Have you reinstalled the video drivers? Simple but a mysteriously magical fix, like rebooting windows  

Also, fpsmax 999 is kinda worthless... it won't go above 100,101 anyway unless you have developer 1 set in your config, and going above 100 in 1.6 is basically just putting extra work on yer equipment for something you won't visually notice in that engine.


----------



## kalv (Dec 1, 2005)

I changed fpsmax 101, i used 101 because everyone uses 101. I dunt use developer 1, so it can't go above 100... either way it won't go near 100 because my comp sux


----------



## Brethon (Mar 29, 2006)

Have other games slowed down, or is CS the only place you've noticed it?
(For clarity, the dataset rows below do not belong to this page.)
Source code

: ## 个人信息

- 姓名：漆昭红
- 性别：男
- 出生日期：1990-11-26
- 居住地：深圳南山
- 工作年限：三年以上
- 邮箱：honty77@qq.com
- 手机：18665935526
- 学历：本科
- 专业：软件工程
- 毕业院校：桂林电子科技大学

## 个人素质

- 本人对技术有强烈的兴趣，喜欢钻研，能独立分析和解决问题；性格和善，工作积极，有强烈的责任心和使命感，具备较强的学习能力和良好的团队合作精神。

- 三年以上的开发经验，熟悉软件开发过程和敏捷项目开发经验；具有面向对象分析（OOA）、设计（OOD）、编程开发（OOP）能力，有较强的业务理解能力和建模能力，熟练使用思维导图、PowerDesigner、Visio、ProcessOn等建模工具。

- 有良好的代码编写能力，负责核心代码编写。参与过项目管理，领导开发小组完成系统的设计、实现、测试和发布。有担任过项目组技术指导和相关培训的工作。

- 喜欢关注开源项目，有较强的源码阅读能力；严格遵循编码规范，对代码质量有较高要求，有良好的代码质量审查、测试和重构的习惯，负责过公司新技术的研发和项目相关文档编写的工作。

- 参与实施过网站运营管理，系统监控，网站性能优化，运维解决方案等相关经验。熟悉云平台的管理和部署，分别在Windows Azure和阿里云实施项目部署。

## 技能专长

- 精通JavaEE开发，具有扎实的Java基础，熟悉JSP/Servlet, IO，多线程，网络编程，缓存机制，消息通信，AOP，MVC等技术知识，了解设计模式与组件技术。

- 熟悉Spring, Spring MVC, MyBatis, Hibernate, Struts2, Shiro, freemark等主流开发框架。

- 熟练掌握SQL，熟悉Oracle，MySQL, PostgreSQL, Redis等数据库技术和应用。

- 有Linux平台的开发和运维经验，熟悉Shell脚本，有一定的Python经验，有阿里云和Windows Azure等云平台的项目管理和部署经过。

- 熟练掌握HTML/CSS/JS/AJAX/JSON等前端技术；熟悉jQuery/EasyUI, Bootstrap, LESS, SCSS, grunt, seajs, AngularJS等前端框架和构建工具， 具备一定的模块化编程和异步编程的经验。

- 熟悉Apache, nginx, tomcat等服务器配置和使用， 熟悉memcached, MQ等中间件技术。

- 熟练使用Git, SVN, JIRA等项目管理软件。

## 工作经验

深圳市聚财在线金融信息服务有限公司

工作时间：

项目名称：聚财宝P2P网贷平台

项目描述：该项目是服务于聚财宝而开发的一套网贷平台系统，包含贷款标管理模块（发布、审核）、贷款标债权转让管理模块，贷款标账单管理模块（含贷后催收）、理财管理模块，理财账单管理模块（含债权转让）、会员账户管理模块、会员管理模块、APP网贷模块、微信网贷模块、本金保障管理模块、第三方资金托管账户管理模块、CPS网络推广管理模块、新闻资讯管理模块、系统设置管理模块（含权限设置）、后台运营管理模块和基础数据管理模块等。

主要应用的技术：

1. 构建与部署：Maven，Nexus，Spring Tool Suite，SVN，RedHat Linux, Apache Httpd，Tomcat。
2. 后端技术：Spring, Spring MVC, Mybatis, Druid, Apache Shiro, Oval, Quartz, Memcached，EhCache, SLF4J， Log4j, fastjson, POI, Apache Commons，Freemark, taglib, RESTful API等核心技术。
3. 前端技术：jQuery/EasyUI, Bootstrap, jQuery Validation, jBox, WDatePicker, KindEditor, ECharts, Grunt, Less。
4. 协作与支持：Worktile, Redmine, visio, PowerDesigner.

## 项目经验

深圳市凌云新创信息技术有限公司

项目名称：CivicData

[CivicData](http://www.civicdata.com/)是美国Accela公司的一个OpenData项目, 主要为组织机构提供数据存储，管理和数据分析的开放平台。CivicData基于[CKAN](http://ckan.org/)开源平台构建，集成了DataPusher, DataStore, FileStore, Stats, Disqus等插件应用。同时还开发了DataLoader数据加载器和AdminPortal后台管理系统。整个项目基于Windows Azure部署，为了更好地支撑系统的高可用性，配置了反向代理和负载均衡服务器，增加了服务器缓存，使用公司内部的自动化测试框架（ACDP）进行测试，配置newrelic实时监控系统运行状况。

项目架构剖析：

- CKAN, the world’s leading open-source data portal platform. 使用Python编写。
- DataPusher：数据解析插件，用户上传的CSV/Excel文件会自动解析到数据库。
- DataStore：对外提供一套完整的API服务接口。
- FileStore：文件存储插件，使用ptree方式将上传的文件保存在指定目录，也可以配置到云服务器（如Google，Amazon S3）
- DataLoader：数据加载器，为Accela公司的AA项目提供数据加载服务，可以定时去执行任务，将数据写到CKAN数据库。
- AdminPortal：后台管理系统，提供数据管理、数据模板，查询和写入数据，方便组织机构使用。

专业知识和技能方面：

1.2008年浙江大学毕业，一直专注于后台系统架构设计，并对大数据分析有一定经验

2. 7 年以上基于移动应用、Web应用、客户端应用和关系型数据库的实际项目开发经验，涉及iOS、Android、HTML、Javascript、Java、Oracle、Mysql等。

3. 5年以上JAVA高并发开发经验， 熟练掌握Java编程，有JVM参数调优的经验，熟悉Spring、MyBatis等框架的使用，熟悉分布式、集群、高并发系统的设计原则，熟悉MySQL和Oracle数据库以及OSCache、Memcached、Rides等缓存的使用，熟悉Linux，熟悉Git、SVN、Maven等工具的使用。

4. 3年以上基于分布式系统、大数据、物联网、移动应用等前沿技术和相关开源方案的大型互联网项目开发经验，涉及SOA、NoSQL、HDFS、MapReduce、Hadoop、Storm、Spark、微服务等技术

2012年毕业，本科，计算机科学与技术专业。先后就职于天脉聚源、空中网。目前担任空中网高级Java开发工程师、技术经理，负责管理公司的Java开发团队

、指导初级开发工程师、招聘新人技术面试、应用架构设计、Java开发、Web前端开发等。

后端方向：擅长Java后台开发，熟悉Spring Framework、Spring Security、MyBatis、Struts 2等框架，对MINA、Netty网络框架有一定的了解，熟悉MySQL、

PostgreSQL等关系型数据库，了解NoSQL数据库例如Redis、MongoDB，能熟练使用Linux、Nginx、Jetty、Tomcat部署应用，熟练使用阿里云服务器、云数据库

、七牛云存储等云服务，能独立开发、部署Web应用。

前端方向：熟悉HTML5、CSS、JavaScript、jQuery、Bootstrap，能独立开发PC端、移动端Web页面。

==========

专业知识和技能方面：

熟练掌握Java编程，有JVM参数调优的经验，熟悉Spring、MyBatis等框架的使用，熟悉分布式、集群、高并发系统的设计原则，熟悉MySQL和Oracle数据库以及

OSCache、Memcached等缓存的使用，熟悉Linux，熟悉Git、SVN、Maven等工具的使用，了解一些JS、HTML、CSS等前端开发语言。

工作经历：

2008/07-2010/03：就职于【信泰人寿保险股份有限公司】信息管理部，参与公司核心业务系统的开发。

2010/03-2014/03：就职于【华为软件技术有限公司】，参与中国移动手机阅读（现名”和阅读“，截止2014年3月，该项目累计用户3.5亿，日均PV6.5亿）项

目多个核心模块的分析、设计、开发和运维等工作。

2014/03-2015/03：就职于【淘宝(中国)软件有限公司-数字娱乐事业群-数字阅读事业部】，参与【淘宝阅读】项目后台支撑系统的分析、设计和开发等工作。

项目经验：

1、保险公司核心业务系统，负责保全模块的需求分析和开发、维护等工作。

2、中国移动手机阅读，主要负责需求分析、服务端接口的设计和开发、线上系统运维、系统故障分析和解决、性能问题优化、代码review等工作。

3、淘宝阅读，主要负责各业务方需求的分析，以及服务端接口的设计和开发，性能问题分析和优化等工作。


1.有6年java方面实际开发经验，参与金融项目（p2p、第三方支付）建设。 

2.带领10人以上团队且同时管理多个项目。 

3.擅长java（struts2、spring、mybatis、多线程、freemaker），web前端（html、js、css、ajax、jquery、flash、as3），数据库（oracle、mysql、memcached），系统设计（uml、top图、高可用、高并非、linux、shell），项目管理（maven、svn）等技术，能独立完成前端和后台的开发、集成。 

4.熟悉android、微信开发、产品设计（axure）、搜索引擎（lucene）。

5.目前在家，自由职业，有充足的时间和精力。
If it's everywhere, check the inside of your case for dust-builtup and proper fan operation. I recommend SpeedFan for checking hardware temperatures and fan speeds ( SpeedFan - Access temperature sensor in your computer ), heat and dust can cause all sorts of operation slowdowns.


----------



## kalv (Dec 1, 2005)

What can u saw is normal temperatures... this computer used to be fine. 100 fps all the time


----------



## guidzilla (Mar 24, 2006)

Did you try the video driver suggestion?


----------



## kalv (Dec 1, 2005)

yes i reinstalled my drivers twice. and used driver cleaners to delete any more remains of previous drivers. I even overclocked my video card and it is still the same.


----------



## williesbest2 (Jun 13, 2005)

Have you checked for malware?


----------